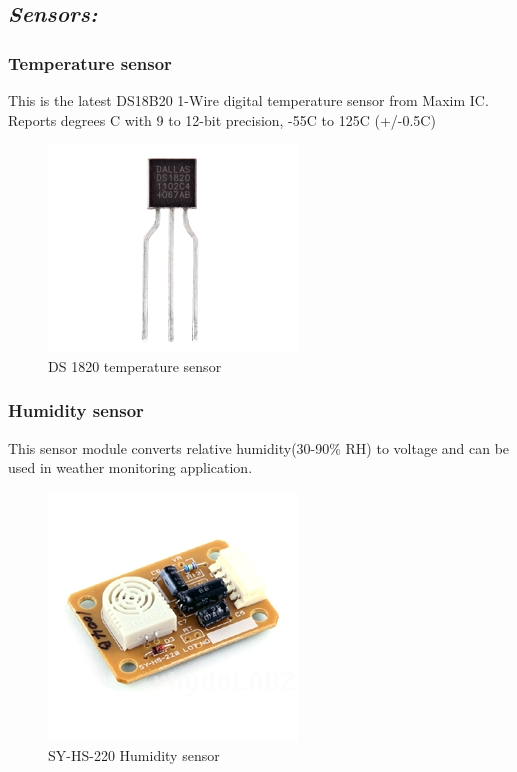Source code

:\documentclass{report}
\begin{document}
\subsection*{\emph{Sensors:}}
\subsubsection{Temperature sensor}
This is the latest DS18B20 1-Wire digital temperature sensor from Maxim IC. Reports degrees C with 9 to 12-bit precision, -55C to 125C (+/-0.5C)
\begin{figure}[h!]
\centering
\includegraphics[scale=0.5]{ds1820}
\caption{DS 1820 temperature sensor}
\label{fig26}
\end{figure}
\FloatBarrier

\subsubsection{Humidity sensor}
 This sensor module converts relative humidity(30-90\% RH) to voltage and can be used in weather monitoring application.
\begin{figure}[h!]
\centering
\includegraphics[scale=0.5]{humidity.jpg}
\caption{SY-HS-220 Humidity sensor}
\label{fig27}
\end{figure}
\end{document}
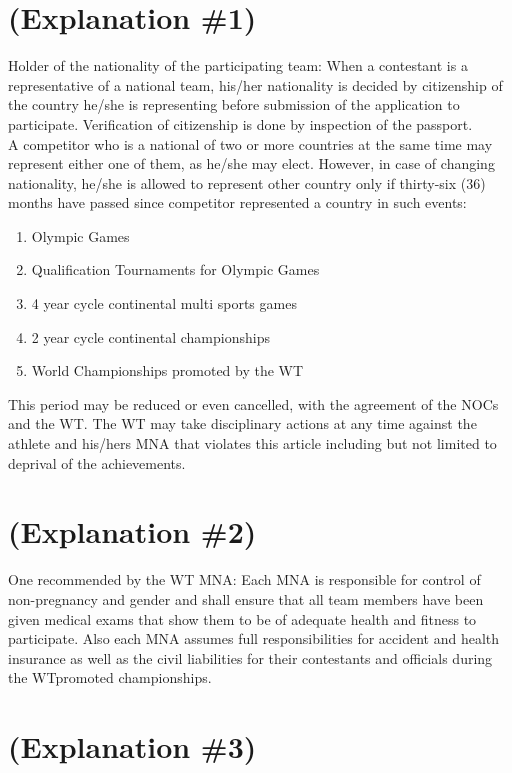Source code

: \documentclass[
]{report}
\providecommand{\tightlist}{%
  \setlength{\itemsep}{0pt}\setlength{\parskip}{0pt}}
\renewcommand{\labelenumi}{\arabic{enumi}}
\begin{document}
\section{(Explanation \#1)}\label{explanation-1-1}

Holder of the nationality of the participating team: When a contestant
is a representative of a national team, his/her nationality is decided
by citizenship of the country he/she is representing before submission
of the application to participate. Verification of citizenship is done
by inspection of the passport.\\
A competitor who is a national of two or more countries at the same time
may represent either one of them, as he/she may elect. However, in case
of changing nationality, he/she is allowed to represent other country
only if thirty-six (36) months have passed since competitor represented
a country in such events:

\begin{enumerate}
\def\labelenumi{\roman{enumi})}
\tightlist
\item
  Olympic Games
\item
  Qualification Tournaments for Olympic Games
\item
  4 year cycle continental multi sports games
\item
  2 year cycle continental championships
\item
  World Championships promoted by the WT
\end{enumerate}

This period may be reduced or even cancelled, with the agreement of the
NOCs and the WT. The WT may take disciplinary actions at any time
against the athlete and his/hers MNA that violates this article
including but not limited to deprival of the achievements.

\section{(Explanation \#2)}\label{explanation-2-1}

One recommended by the WT MNA: Each MNA is responsible for control of
non-pregnancy and gender and shall ensure that all team members have
been given medical exams that show them to be of adequate health and
fitness to participate. Also each MNA assumes full responsibilities for
accident and health insurance as well as the civil liabilities for their
contestants and officials during the WTpromoted championships.

\section{(Explanation \#3)}\label{explanation-3-1}
\end{document}

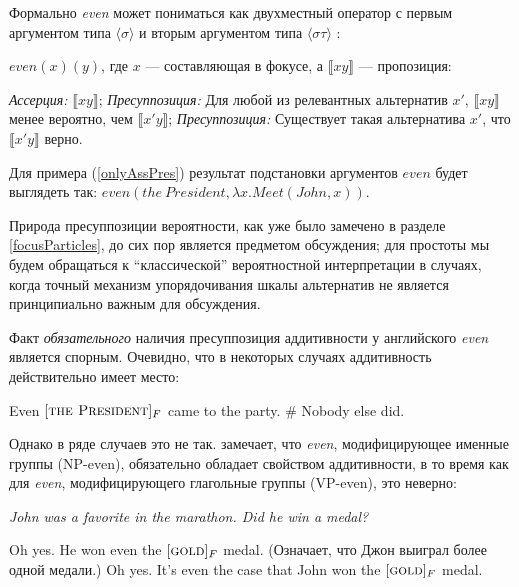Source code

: \documentclass[a4paper, titlepage, 12pt]{article}
\begin{document}
Формально \textit{even} может пониматься как двухместный оператор с первым аргументом типа $ \langle \sigma \rangle $ и вторым аргументом типа $ \langle \sigma \tau \rangle $ \citep{wagner2006association}:

\begin{exe}
    \ex $ even(x)(y) $, где $ x $ --- составляющая в фокусе, а $ \llbracket xy \rrbracket $ --- пропозиция: \begin{xlist}
        \ex \textit{Ассерция:} $ \llbracket xy \rrbracket $;
        \ex \textit{Пресуппозиция:} Для любой из релевантных альтернатив $ x' $, $ \llbracket xy \rrbracket $ менее вероятно, чем $ \llbracket x'y \rrbracket $;
        \ex \textit{Пресуппозиция:} Существует такая альтернатива $ x' $, что $ \llbracket x'y \rrbracket $ верно.
    \end{xlist}
\end{exe}

Для примера (\ref{onlyAssPres}) результат подстановки аргументов $ even $ будет выглядеть так: $ even(the\ President, \lambda x.Meet(John, x)) $.

\medskip

Природа пресуппозиции вероятности, как уже было замечено в разделе \ref{focusParticles}, до сих пор является предметом обсуждения; для простоты мы будем обращаться к ``классической'' вероятностной интерпретации в случаях, когда точный механизм упорядочивания шкалы альтернатив не является принципиально важным для обсуждения. 

\medskip

Факт \textit{обязательного} наличия пресуппозиция аддитивности у английского \textit{even} является спорным. Очевидно, что в некоторых случаях аддитивность действительно имеет место:

\begin{exe}
    \ex Even $ [\textsc{the President}]_F $ came to the party. \# Nobody else did.
\end{exe}


Однако в ряде случаев это не так. \citep{wagner2015additivity} замечает, что \textit{even}, модифицирующее именные группы (NP-even), обязательно обладает свойством аддитивности, в то время как для \textit{even}, модифицирующего глагольные группы (VP-even), это неверно:

\begin{exe}
    \ex \textit{John was a favorite in the marathon. Did he win a medal?} \begin{xlist}
        \ex Oh yes. He won even the $ [\textsc{gold}]_F $ medal. (Означает, что Джон выиграл более одной медали.)
        \ex Oh yes. It’s even the case that John won the $ [\textsc{gold}]_F $ medal.
    \end{xlist}
\end{exe}
\end{document}
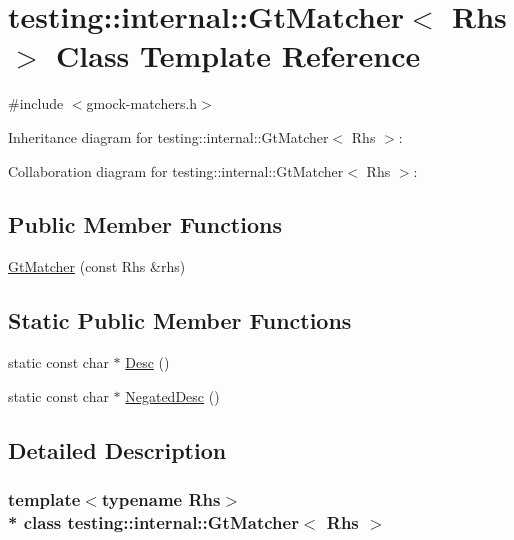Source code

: \hypertarget{classtesting_1_1internal_1_1_gt_matcher}{}\section{testing\+:\+:internal\+:\+:Gt\+Matcher$<$ Rhs $>$ Class Template Reference}
\label{classtesting_1_1internal_1_1_gt_matcher}


{\ttfamily \#include $<$gmock-\/matchers.\+h$>$}



Inheritance diagram for testing\+:\+:internal\+:\+:Gt\+Matcher$<$ Rhs $>$\+:


Collaboration diagram for testing\+:\+:internal\+:\+:Gt\+Matcher$<$ Rhs $>$\+:
\subsection*{Public Member Functions}
\begin{DoxyCompactItemize}
\item 
\hyperlink{classtesting_1_1internal_1_1_gt_matcher_aeef0f6dd7c57a2ed0f379d8100de0215}{Gt\+Matcher} (const Rhs \&rhs)
\end{DoxyCompactItemize}
\subsection*{Static Public Member Functions}
\begin{DoxyCompactItemize}
\item 
static const char $\ast$ \hyperlink{classtesting_1_1internal_1_1_gt_matcher_ac4e664e328e4400e1cecc9b804de6937}{Desc} ()
\item 
static const char $\ast$ \hyperlink{classtesting_1_1internal_1_1_gt_matcher_ace1dc02e105fd93b638f23433bf682a4}{Negated\+Desc} ()
\end{DoxyCompactItemize}


\subsection{Detailed Description}
\subsubsection*{template$<$typename Rhs$>$\\*
class testing\+::internal\+::\+Gt\+Matcher$<$ Rhs $>$}



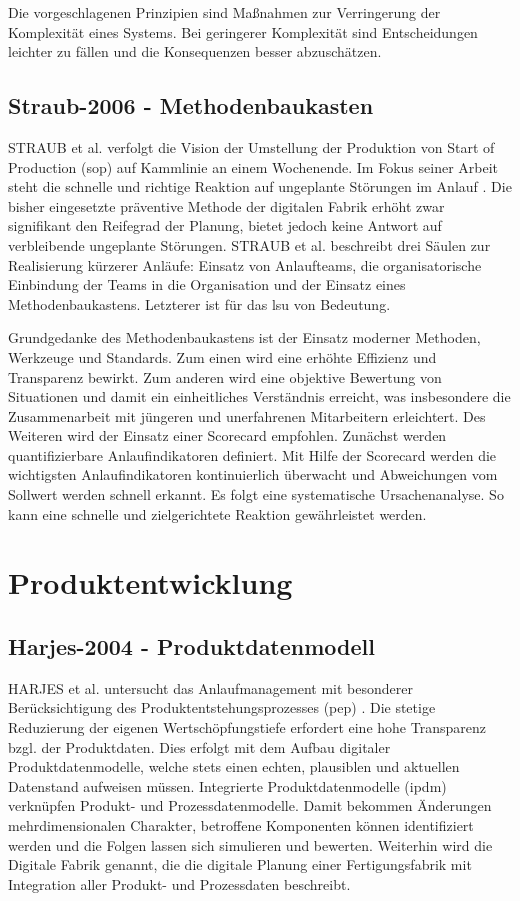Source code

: Die vorgeschlagenen Prinzipien sind Maßnahmen zur Verringerung der Komplexität eines Systems. Bei geringerer Komplexität sind Entscheidungen leichter zu fällen und die Konsequenzen besser abzuschätzen. 

\subsection*{Straub-2006 - Methodenbaukasten}

STRAUB et al. verfolgt die Vision der Umstellung der Produktion von Start of Production (\gls{sop}) 
auf Kammlinie an einem Wochenende. Im Fokus seiner Arbeit steht die schnelle und richtige Reaktion auf ungeplante Störungen im Anlauf \cite{Straub2006}. Die bisher eingesetzte präventive Methode der digitalen Fabrik erhöht zwar signifikant den Reifegrad der Planung, bietet jedoch keine Antwort auf verbleibende ungeplante Störungen. STRAUB et al. beschreibt drei Säulen zur Realisierung kürzerer Anläufe: Einsatz von Anlaufteams, die organisatorische Einbindung der Teams in die Organisation und der Einsatz eines Methodenbaukastens. Letzterer ist für das \gls{lsu} von Bedeutung. 

Grundgedanke des Methodenbaukastens ist der Einsatz moderner Methoden, Werkzeuge und Standards.
Zum einen wird eine erhöhte Effizienz und Transparenz bewirkt. Zum anderen wird eine objektive Bewertung von Situationen und damit ein einheitliches Verständnis erreicht, was insbesondere die Zusammenarbeit mit jüngeren und unerfahrenen Mitarbeitern erleichtert. 
Des Weiteren wird der Einsatz einer Scorecard empfohlen. 
Zunächst werden quantifizierbare Anlaufindikatoren definiert. Mit Hilfe der Scorecard werden die wichtigsten Anlaufindikatoren kontinuierlich überwacht und Abweichungen vom Sollwert werden schnell erkannt. Es folgt eine systematische Ursachenanalyse. So kann eine schnelle und zielgerichtete Reaktion gewährleistet werden. 


\section{Produktentwicklung}
\subsection*{Harjes-2004 - Produktdatenmodell}
HARJES et al. untersucht das Anlaufmanagement mit besonderer Berücksichtigung des Produktentstehungsprozesses (\gls{pep}) \cite{Harjes2004}. 
Die stetige Reduzierung der eigenen Wertschöpfungstiefe erfordert eine hohe Transparenz bzgl. der Produktdaten. Dies erfolgt mit dem Aufbau digitaler Produktdatenmodelle, welche stets einen echten, plausiblen und aktuellen Datenstand aufweisen müssen. 
Integrierte Produktdatenmodelle (\gls{ipdm})
verknüpfen Produkt- und Prozessdatenmodelle. Damit bekommen Änderungen mehrdimensionalen Charakter, betroffene Komponenten können identifiziert werden und die Folgen lassen sich simulieren und bewerten. 
Weiterhin wird die Digitale Fabrik genannt, die die digitale Planung einer Fertigungsfabrik mit Integration aller Produkt- und Prozessdaten beschreibt. 

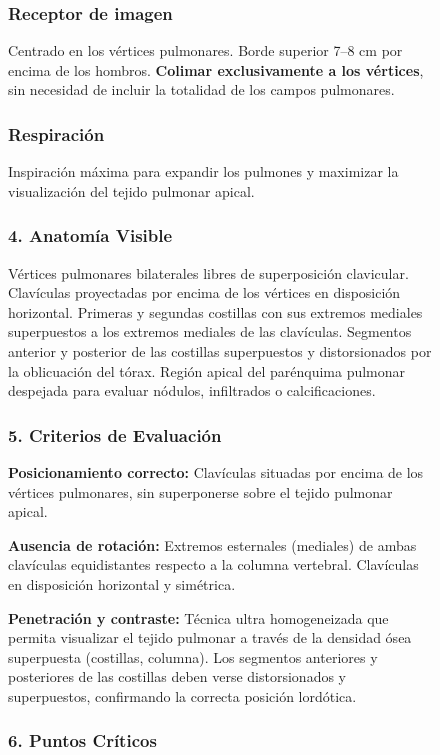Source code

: \begin{figure}
{\subsubsection*{Receptor de imagen}
Centrado en los vértices pulmonares. Borde superior 7--8 cm por encima de los hombros. \textbf{Colimar exclusivamente a los vértices}, sin necesidad de incluir la totalidad de los campos pulmonares.

\subsubsection*{Respiración}
Inspiración máxima para expandir los pulmones y maximizar la visualización del tejido pulmonar apical.

\subsubsection*{4. Anatomía Visible}

Vértices pulmonares bilaterales libres de superposición clavicular. Clavículas proyectadas por encima de los vértices en disposición horizontal. Primeras y segundas costillas con sus extremos mediales superpuestos a los extremos mediales de las clavículas. Segmentos anterior y posterior de las costillas superpuestos y distorsionados por la oblicuación del tórax. Región apical del parénquima pulmonar despejada para evaluar nódulos, infiltrados o calcificaciones.

\subsubsection*{5. Criterios de Evaluación}

\textbf{Posicionamiento correcto:} Clavículas situadas por encima de los vértices pulmonares, sin superponerse sobre el tejido pulmonar apical.

\textbf{Ausencia de rotación:} Extremos esternales (mediales) de ambas clavículas equidistantes respecto a la columna vertebral. Clavículas en disposición horizontal y simétrica.

\textbf{Penetración y contraste:} Técnica ultra homogeneizada que permita visualizar el tejido pulmonar a través de la densidad ósea superpuesta (costillas, columna). Los segmentos anteriores y posteriores de las costillas deben verse distorsionados y superpuestos, confirmando la correcta posición lordótica.

\subsubsection*{6. Puntos Críticos}

}
\end{figure}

THE TASK
Keep to the stretch from the line containing "This sensor module" through the line containing "of changing nationality, he/she", both ends included, and copy it exactly from the listing above, minus the pictures.

TASK OUTPUT
 This sensor module converts relative humidity(30-90\% RH) to voltage and can be used in weather monitoring application.
\begin{figure}[h!]
\centering
\includegraphics[scale=0.5]{humidity.jpg}
\caption{SY-HS-220 Humidity sensor}
\label{fig27}
\end{figure}
\end{document}
Source code

: \documentclass[
]{report}
\providecommand{\tightlist}{%
  \setlength{\itemsep}{0pt}\setlength{\parskip}{0pt}}
\renewcommand{\labelenumi}{\arabic{enumi}}
\begin{document}
\section{(Explanation \#1)}\label{explanation-1-1}

Holder of the nationality of the participating team: When a contestant
is a representative of a national team, his/her nationality is decided
by citizenship of the country he/she is representing before submission
of the application to participate. Verification of citizenship is done
by inspection of the passport.\\
A competitor who is a national of two or more countries at the same time
may represent either one of them, as he/she may elect. However, in case
of changing nationality, he/she is allowed to represent other country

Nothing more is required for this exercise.